While conceding the case was a close one, the U.S. Court of Appeals for the First Circuit could not say that the court below abused its discretion in denying an employer a preliminary injunction to prohibit its ex-employee from working for its competitor. ANSYS, Inc. v. Computational Dynamics N. America, Ltd., Case No. 09-2634 (1st Cir. Feb. 12, 2010) (Lynch, J.).
Dr. Doru Caraeni’s employment agreement with ANSYS included the following “poorly drafted” clause: “I agree that for a period of one (1) year following termination of my employment with [ANSYS], I will not become an employee … or in any way engage in or contribute my knowledge to a competitor of [ANSYS].” Shortly after leaving ANSYS, Dr. Caraeni joined Computational Dynamics North America, Ltd. (CDNA), with which ANSYS shares 80 percent of the market for a type of simulation software.
ANSYS sued Dr. Caraeni and CDNA, seeking a preliminary injunction to enforce the non-competition clause. After the district court denied the preliminary injunction, ANSYS lodged an expedited appeal. The First Circuit upheld the district court’s denial of preliminary injunction, explaining that in order to demonstrate a likelihood of success on the merits, a factor to consider when deciding motions for preliminary injunction, ANSYS had argued that Dr. Caraeni’s subsequent employment was a breach of contract and that this breach was sufficient to demonstrate irreparable harm (i.e.,, another preliminary injunction factor that must be considered).
However, the First Circuit explained that these assertions presuppose that the clause is enforceable. The court sidestepped the argument that requiring ANSYS to show more than a breach of the clause would “effectively eliminate” the non-competition clause from the contract, forcing ANSYS to resort solely to common law trade secret protections. Instead, the court focused on New Hampshire’s general public policy disfavoring covenants not to compete. Although it identified the test for measuring the enforceability of such provisions, the court noted the lack of guidance in the law to decide this particular case. Without any guidance, the court was unable to reverse the denial of the motion below and could not find that ANSYS clearly demonstrated a likelihood of success as to breach of contract.

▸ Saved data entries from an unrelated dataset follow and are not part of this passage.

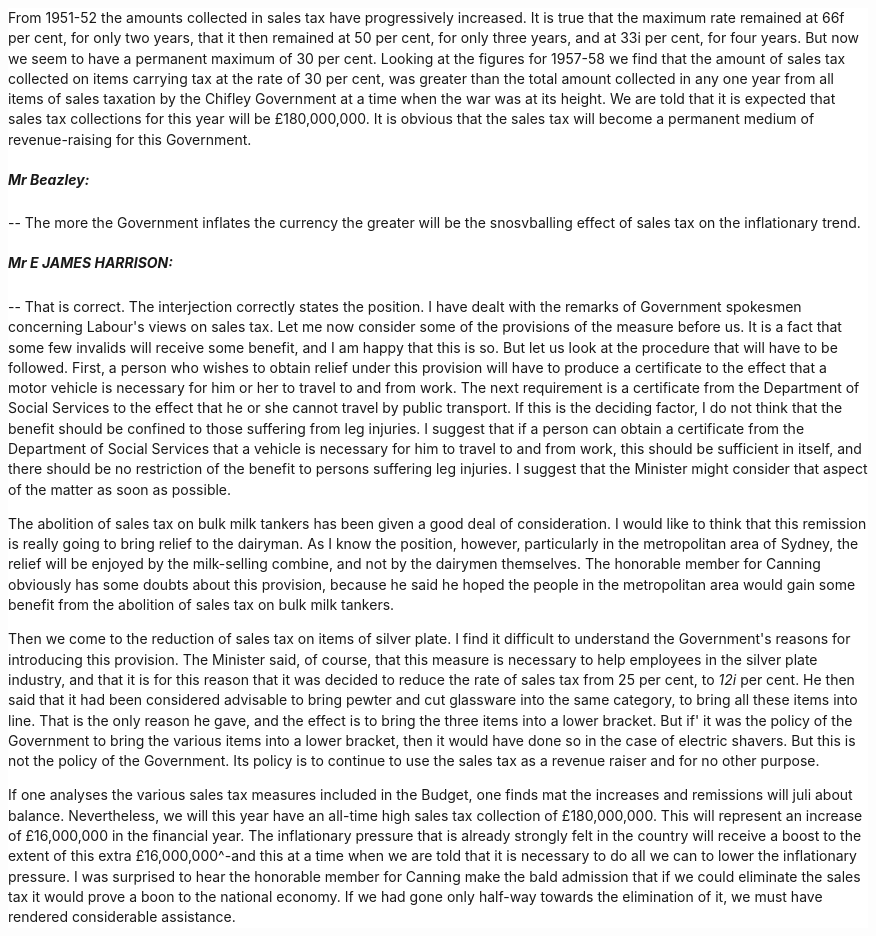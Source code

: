 From 1951-52 the amounts collected in sales tax have progressively increased. It is true that the maximum rate remained at 66f per cent, for only two years, that it then remained at 50 per cent, for only three years, and at 33i per cent, for four years. But now we seem to have a permanent maximum of 30 per cent. Looking at the figures for 1957-58 we find that the amount of sales tax collected on items carrying tax at the rate of 30 per cent, was greater than the total amount collected in any one year from all items of sales taxation by the Chifley Government at a time when the war was at its height. We are told that it is expected that sales tax collections for this year will be £180,000,000. It is obvious that the sales tax will become a permanent medium of revenue-raising for this Government. 

##### Mr Beazley:

-- The more the Government inflates the currency the greater will be the snosvballing effect of sales tax on the inflationary trend. 

##### Mr E JAMES HARRISON:

-- That is correct. The interjection correctly states the position. I have dealt with the remarks of Government spokesmen concerning Labour's views on sales tax. Let me now consider some of the provisions of the measure before us. It is a fact that some few invalids will receive some benefit, and I am happy that this is so. But let us look at the procedure that will have to be followed. First, a person who wishes to obtain relief under this provision will have to produce a certificate to the effect that a motor vehicle is necessary for him or her to travel to and from work. The next requirement is a certificate from the Department of Social Services to the effect that he or she cannot travel by public transport. If this is the deciding factor, I do not think that the benefit should be confined to those suffering from leg injuries. I suggest that if a person can obtain a certificate from the Department of Social Services that a vehicle is necessary for him to travel to and from work, this should be sufficient in itself, and there should be no restriction of the benefit to persons suffering leg injuries. I suggest that the Minister might consider that aspect of the matter as soon as possible. 

The abolition of sales tax on bulk milk tankers has been given a good deal of consideration. I would like to think that this remission is really going to bring relief to the dairyman. As I know the position, however, particularly in the metropolitan area of Sydney, the relief will be enjoyed by the milk-selling combine, and not by the dairymen themselves. The honorable member for Canning obviously has some doubts about this provision, because he said he hoped the people in the metropolitan area would gain some benefit from the abolition of sales tax on bulk milk tankers. 

Then we come to the reduction of sales tax on items of silver plate. I find it difficult to understand the Government's reasons for introducing this provision. The Minister said, of course, that this measure is necessary to help employees in the silver plate industry, and that it is for this reason that it was decided to reduce the rate of sales tax from 25 per cent, to  *12i*  per cent. He then said that it had been considered advisable to bring pewter and cut glassware into the same category, to bring all these items into line. That is the only reason he gave, and the effect is to bring the three items into a lower bracket. But if' it was the policy of the Government to bring the various items into a lower bracket, then it would have done so in the case of electric shavers. But this is not the policy of the Government. Its policy is to continue to use the sales tax as a revenue raiser and for no other purpose. 

If one analyses the various sales tax measures included in the Budget, one finds mat the increases and remissions will juli about balance. Nevertheless, we will this year have an all-time high sales tax collection of £180,000,000. This will represent an increase of £16,000,000 in the financial year. The inflationary pressure that is already strongly felt in the country will receive a boost to the extent of this extra £16,000,000^-and this at a time when we are told that it is necessary to do all we can to lower the inflationary pressure. I was surprised to hear the honorable member for Canning make the bald admission that if we could eliminate the sales tax it would prove a boon to the national economy. If we had gone only half-way towards the elimination of it, we must have rendered considerable assistance. 
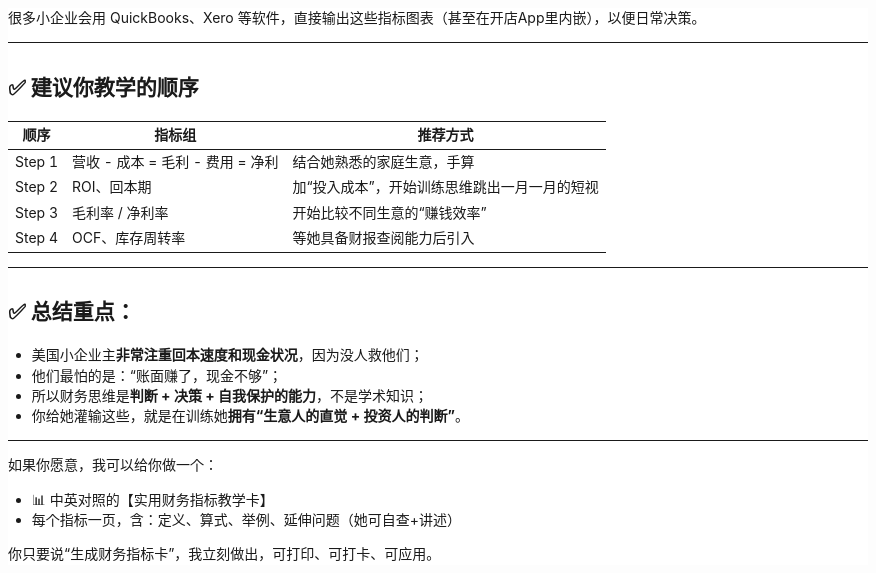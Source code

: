 很多小企业会用 QuickBooks、Xero 等软件，直接输出这些指标图表（甚至在开店App里内嵌），以便日常决策。

------

## ✅ 建议你教学的顺序

| 顺序   | 指标组                           | 推荐方式                                     |
| ------ | -------------------------------- | -------------------------------------------- |
| Step 1 | 营收 - 成本 = 毛利 - 费用 = 净利 | 结合她熟悉的家庭生意，手算                   |
| Step 2 | ROI、回本期                      | 加“投入成本”，开始训练思维跳出一月一月的短视 |
| Step 3 | 毛利率 / 净利率                  | 开始比较不同生意的“赚钱效率”                 |
| Step 4 | OCF、库存周转率                  | 等她具备财报查阅能力后引入                   |

------

## ✅ 总结重点：

- 美国小企业主**非常注重回本速度和现金状况**，因为没人救他们；
- 他们最怕的是：“账面赚了，现金不够”；
- 所以财务思维是**判断 + 决策 + 自我保护的能力**，不是学术知识；
- 你给她灌输这些，就是在训练她**拥有“生意人的直觉 + 投资人的判断”**。

------

如果你愿意，我可以给你做一个：

- 📊 中英对照的【实用财务指标教学卡】
- 每个指标一页，含：定义、算式、举例、延伸问题（她可自查+讲述）

你只要说“生成财务指标卡”，我立刻做出，可打印、可打卡、可应用。
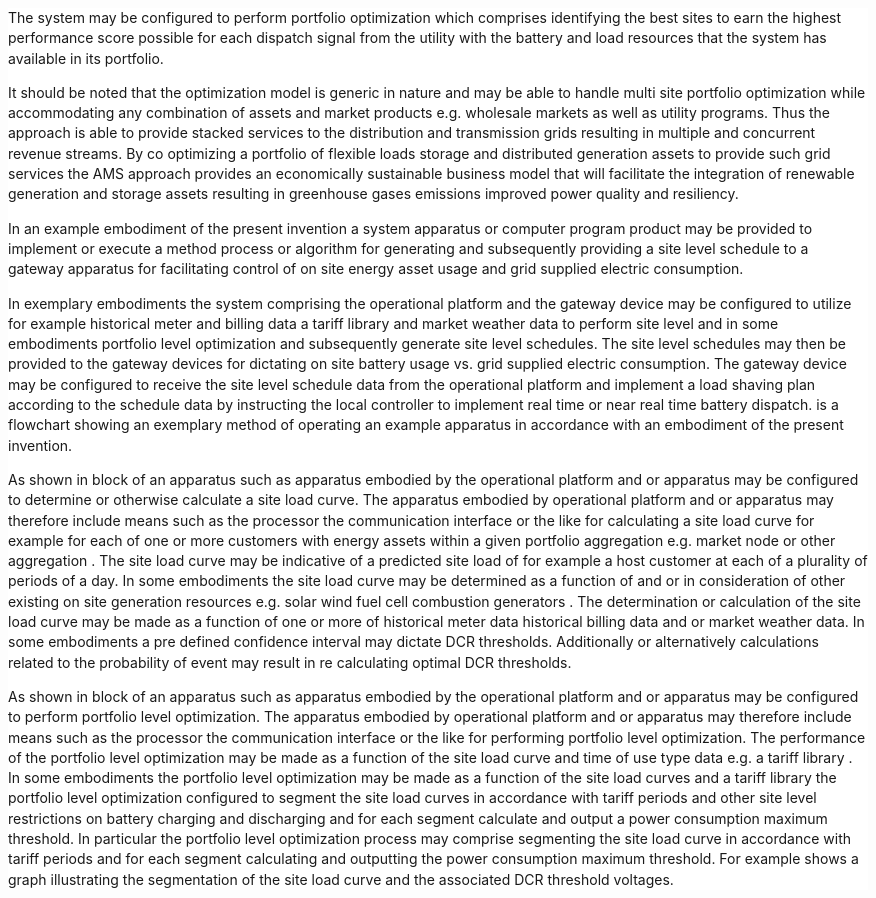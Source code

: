 The system may be configured to perform portfolio optimization which comprises identifying the best sites to earn the highest performance score possible for each dispatch signal from the utility with the battery and load resources that the system has available in its portfolio.

It should be noted that the optimization model is generic in nature and may be able to handle multi site portfolio optimization while accommodating any combination of assets and market products e.g. wholesale markets as well as utility programs. Thus the approach is able to provide stacked services to the distribution and transmission grids resulting in multiple and concurrent revenue streams. By co optimizing a portfolio of flexible loads storage and distributed generation assets to provide such grid services the AMS approach provides an economically sustainable business model that will facilitate the integration of renewable generation and storage assets resulting in greenhouse gases emissions improved power quality and resiliency.

In an example embodiment of the present invention a system apparatus or computer program product may be provided to implement or execute a method process or algorithm for generating and subsequently providing a site level schedule to a gateway apparatus for facilitating control of on site energy asset usage and grid supplied electric consumption.

In exemplary embodiments the system comprising the operational platform and the gateway device may be configured to utilize for example historical meter and billing data a tariff library and market weather data to perform site level and in some embodiments portfolio level optimization and subsequently generate site level schedules. The site level schedules may then be provided to the gateway devices for dictating on site battery usage vs. grid supplied electric consumption. The gateway device may be configured to receive the site level schedule data from the operational platform and implement a load shaving plan according to the schedule data by instructing the local controller to implement real time or near real time battery dispatch. is a flowchart showing an exemplary method of operating an example apparatus in accordance with an embodiment of the present invention.

As shown in block of an apparatus such as apparatus embodied by the operational platform and or apparatus may be configured to determine or otherwise calculate a site load curve. The apparatus embodied by operational platform and or apparatus may therefore include means such as the processor the communication interface or the like for calculating a site load curve for example for each of one or more customers with energy assets within a given portfolio aggregation e.g. market node or other aggregation . The site load curve may be indicative of a predicted site load of for example a host customer at each of a plurality of periods of a day. In some embodiments the site load curve may be determined as a function of and or in consideration of other existing on site generation resources e.g. solar wind fuel cell combustion generators . The determination or calculation of the site load curve may be made as a function of one or more of historical meter data historical billing data and or market weather data. In some embodiments a pre defined confidence interval may dictate DCR thresholds. Additionally or alternatively calculations related to the probability of event may result in re calculating optimal DCR thresholds.

As shown in block of an apparatus such as apparatus embodied by the operational platform and or apparatus may be configured to perform portfolio level optimization. The apparatus embodied by operational platform and or apparatus may therefore include means such as the processor the communication interface or the like for performing portfolio level optimization. The performance of the portfolio level optimization may be made as a function of the site load curve and time of use type data e.g. a tariff library . In some embodiments the portfolio level optimization may be made as a function of the site load curves and a tariff library the portfolio level optimization configured to segment the site load curves in accordance with tariff periods and other site level restrictions on battery charging and discharging and for each segment calculate and output a power consumption maximum threshold. In particular the portfolio level optimization process may comprise segmenting the site load curve in accordance with tariff periods and for each segment calculating and outputting the power consumption maximum threshold. For example shows a graph illustrating the segmentation of the site load curve and the associated DCR threshold voltages.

As to irreparable injury, the court also could not set aside the district court’s finding that Dr. Caraeni was unlikely to use ANSYS’s confidential information, presuming he acquired any, in his new employment. There was no clear error in the lower court’s finding credible CDNA’s general manager’s statements that CDNA prevents its employees, including Dr. Caraeni, from using confidential and trade secret information potentially acquired elsewhere.
Practice Note: To ensure the enforceability of noncompetition and confidentiality clauses in employment contracts, employers must ensure that their provisions are consistent with the relevant state public policy considerations in terms of duration, scope, etc.